WHAT IS REQUIRED – The required output is every line from the one with "所以我想，这老哥有可能活在他" through the final line of the data below, unchanged.

INFORMATION section start

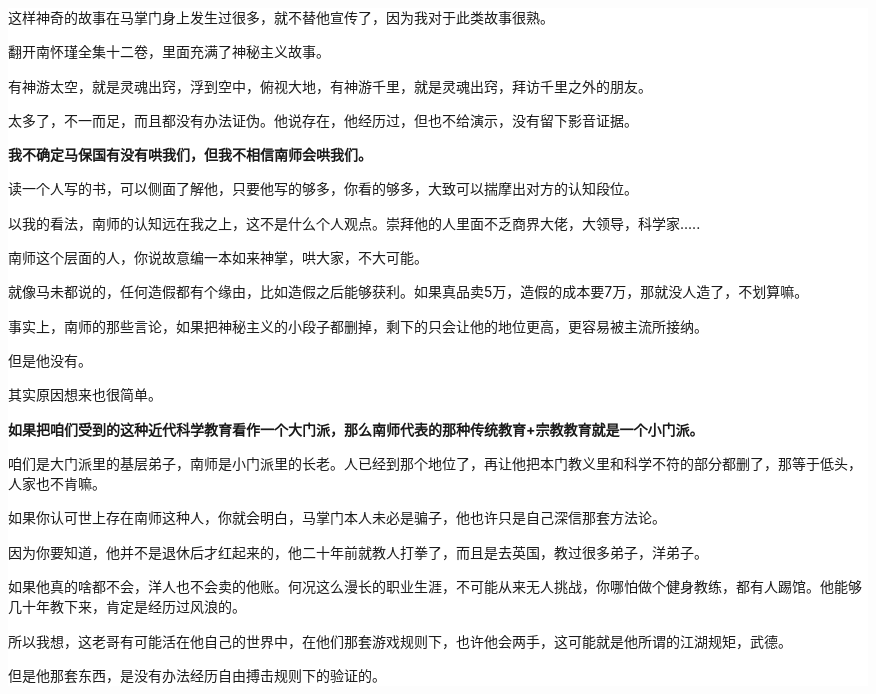 
这样神奇的故事在马掌门身上发生过很多，就不替他宣传了，因为我对于此类故事很熟。

  

翻开南怀瑾全集十二卷，里面充满了神秘主义故事。

  

有神游太空，就是灵魂出窍，浮到空中，俯视大地，有神游千里，就是灵魂出窍，拜访千里之外的朋友。

  

太多了，不一而足，而且都没有办法证伪。他说存在，他经历过，但也不给演示，没有留下影音证据。

  

 **我不确定马保国有没有哄我们，但我不相信南师会哄我们。**

  

读一个人写的书，可以侧面了解他，只要他写的够多，你看的够多，大致可以揣摩出对方的认知段位。

  

以我的看法，南师的认知远在我之上，这不是什么个人观点。崇拜他的人里面不乏商界大佬，大领导，科学家.....

  

南师这个层面的人，你说故意编一本如来神掌，哄大家，不大可能。

  

就像马未都说的，任何造假都有个缘由，比如造假之后能够获利。如果真品卖5万，造假的成本要7万，那就没人造了，不划算嘛。

  

事实上，南师的那些言论，如果把神秘主义的小段子都删掉，剩下的只会让他的地位更高，更容易被主流所接纳。

  

但是他没有。

  

其实原因想来也很简单。

  

 **如果把咱们受到的这种近代科学教育看作一个大门派，那么南师代表的那种传统教育+宗教教育就是一个小门派。**

  

咱们是大门派里的基层弟子，南师是小门派里的长老。人已经到那个地位了，再让他把本门教义里和科学不符的部分都删了，那等于低头，人家也不肯嘛。

  

如果你认可世上存在南师这种人，你就会明白，马掌门本人未必是骗子，他也许只是自己深信那套方法论。

  

因为你要知道，他并不是退休后才红起来的，他二十年前就教人打拳了，而且是去英国，教过很多弟子，洋弟子。

  

如果他真的啥都不会，洋人也不会卖的他账。何况这么漫长的职业生涯，不可能从来无人挑战，你哪怕做个健身教练，都有人踢馆。他能够几十年教下来，肯定是经历过风浪的。

  

所以我想，这老哥有可能活在他自己的世界中，在他们那套游戏规则下，也许他会两手，这可能就是他所谓的江湖规矩，武德。

  

但是他那套东西，是没有办法经历自由搏击规则下的验证的。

INFORMATION section end

ANSWER SPACE –
所以我想，这老哥有可能活在他自己的世界中，在他们那套游戏规则下，也许他会两手，这可能就是他所谓的江湖规矩，武德。

  

但是他那套东西，是没有办法经历自由搏击规则下的验证的。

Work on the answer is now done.